Amor, ch'a nullo amato amar perdona,
mi prese del costui piacer si forte,
che, come vedi, ancor non m'abbandona.
Amor condusse noi ad una morte.
Caina attende che a vita ci spense.
Queste parole da l'or ci fuor porte.
…
Da questo folle amore nasce
un’indivisibilità che vince la morte, che fa "vivere" i due
amanti ancora insieme nell’Inferno dantesco e che, d’altra parte,
lascia ancorata la giovane e bella fanciulla ai luoghi dove trovò la
morte.
Pare infatti che vaghi senza pace tra i
ricchi arredamenti e gli ambienti sontuosi delle sale del castello di
Gradara, forse alla ricerca disperata del suo Paolo, o forse perché
incapace di staccarsi da quei posti che la segnarono tanto profondamente
nell’anima. Inoltre sembra che Francesca appaia di notte sui merli del
castello, quasi nell'atto di scrutare l'orizzonte in attesa di qualcuno...
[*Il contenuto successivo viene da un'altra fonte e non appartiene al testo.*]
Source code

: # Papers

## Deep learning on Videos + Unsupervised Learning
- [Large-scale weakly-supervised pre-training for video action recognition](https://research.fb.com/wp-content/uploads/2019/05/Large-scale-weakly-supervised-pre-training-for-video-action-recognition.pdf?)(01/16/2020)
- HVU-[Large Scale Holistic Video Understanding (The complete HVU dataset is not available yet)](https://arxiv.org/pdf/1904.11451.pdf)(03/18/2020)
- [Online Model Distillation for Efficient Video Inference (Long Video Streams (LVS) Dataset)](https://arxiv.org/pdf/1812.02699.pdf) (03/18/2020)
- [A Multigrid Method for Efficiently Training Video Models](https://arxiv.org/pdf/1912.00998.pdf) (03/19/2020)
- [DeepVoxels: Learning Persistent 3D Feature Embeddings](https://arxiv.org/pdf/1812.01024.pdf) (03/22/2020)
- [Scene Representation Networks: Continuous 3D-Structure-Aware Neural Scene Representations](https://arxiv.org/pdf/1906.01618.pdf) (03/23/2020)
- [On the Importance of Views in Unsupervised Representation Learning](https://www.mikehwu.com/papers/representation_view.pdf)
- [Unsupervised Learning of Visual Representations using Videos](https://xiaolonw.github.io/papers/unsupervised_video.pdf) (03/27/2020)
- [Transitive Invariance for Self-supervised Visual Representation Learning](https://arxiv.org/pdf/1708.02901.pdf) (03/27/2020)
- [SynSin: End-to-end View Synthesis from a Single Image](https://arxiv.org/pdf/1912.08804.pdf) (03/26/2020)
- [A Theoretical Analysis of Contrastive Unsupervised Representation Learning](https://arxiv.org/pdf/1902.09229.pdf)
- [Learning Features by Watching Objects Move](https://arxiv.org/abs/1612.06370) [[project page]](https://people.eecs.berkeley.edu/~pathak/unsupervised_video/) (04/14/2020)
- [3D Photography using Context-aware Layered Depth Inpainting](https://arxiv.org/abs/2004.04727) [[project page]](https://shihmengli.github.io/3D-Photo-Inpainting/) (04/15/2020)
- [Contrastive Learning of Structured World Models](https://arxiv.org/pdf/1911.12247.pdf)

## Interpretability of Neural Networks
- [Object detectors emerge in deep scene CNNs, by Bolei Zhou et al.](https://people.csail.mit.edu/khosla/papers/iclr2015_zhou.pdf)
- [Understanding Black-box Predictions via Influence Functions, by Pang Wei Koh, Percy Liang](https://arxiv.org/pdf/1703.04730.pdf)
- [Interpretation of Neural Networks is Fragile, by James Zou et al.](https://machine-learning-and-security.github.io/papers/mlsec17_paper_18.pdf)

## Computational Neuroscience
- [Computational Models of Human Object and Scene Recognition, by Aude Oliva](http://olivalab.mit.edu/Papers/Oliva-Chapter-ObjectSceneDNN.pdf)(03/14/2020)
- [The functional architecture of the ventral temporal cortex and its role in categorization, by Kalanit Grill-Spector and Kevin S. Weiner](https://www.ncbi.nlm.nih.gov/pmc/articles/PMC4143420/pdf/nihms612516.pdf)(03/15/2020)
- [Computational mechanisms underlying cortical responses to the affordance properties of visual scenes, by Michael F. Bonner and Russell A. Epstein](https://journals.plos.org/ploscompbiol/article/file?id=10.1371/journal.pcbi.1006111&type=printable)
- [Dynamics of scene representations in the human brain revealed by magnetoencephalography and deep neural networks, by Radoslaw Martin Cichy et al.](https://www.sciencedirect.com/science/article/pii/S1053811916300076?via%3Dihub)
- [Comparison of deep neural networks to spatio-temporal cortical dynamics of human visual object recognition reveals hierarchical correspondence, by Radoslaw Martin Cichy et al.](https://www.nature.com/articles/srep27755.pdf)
Si possono solo aggiungere pochi dati storici.
E’ infatti documentato che Giovanni Malatesta, detto
Giangiotto o Ciotto e descritto come uomo di brutto aspetto e sciancato,
sposò nel 1275 Francesca da Polenta e che in seguito, essendo stato
investito della carica di Podestà a Pesaro, scelse come dimora per la
moglie e la figlia proprio Gradara, che e’ poco distante. Paolo,
fratello di Giangiotto e, neanche a farlo apposta, soprannominato "il
bello", passava spesso dalla rocca, avendo nelle vicinanze molti
possedimenti.
Avvenne così che i due giovini si innamorarono ma, col loro
comportamento poco prudente, fecero insospettire non poche persone, fino a
che la voce arrivò allo stesso Giangiotto. Egli finse di partire per poi
sorprendere moglie e fratello soli in camera, si avventò a spada tratta
contro Paolo, ma Francesca, pur di salvare la vita al suo innamorato gli
si parò davanti, restando trafitta a morte. Così finì il loro breve ed
intenso amore.
Quanto alla morte di Paolo, pare che Giangiotto, in
preda alla vendetta per aver ucciso involontariamente (o forse no?) la
moglie lo fece precipitare in uno dei tanto trabocchetti ferrati della
rocca. E’ infatti da notare che, benché ogni castello vanti i suoi
bravi pozzi a rasoio, Gradara sia uno dei pochi dove le lame siano ancor
oggi presenti e visibili, in un cunicolo molto stretto ed inclinato che
mette in comunicazione la sala del tribunale con la stanza della tortura.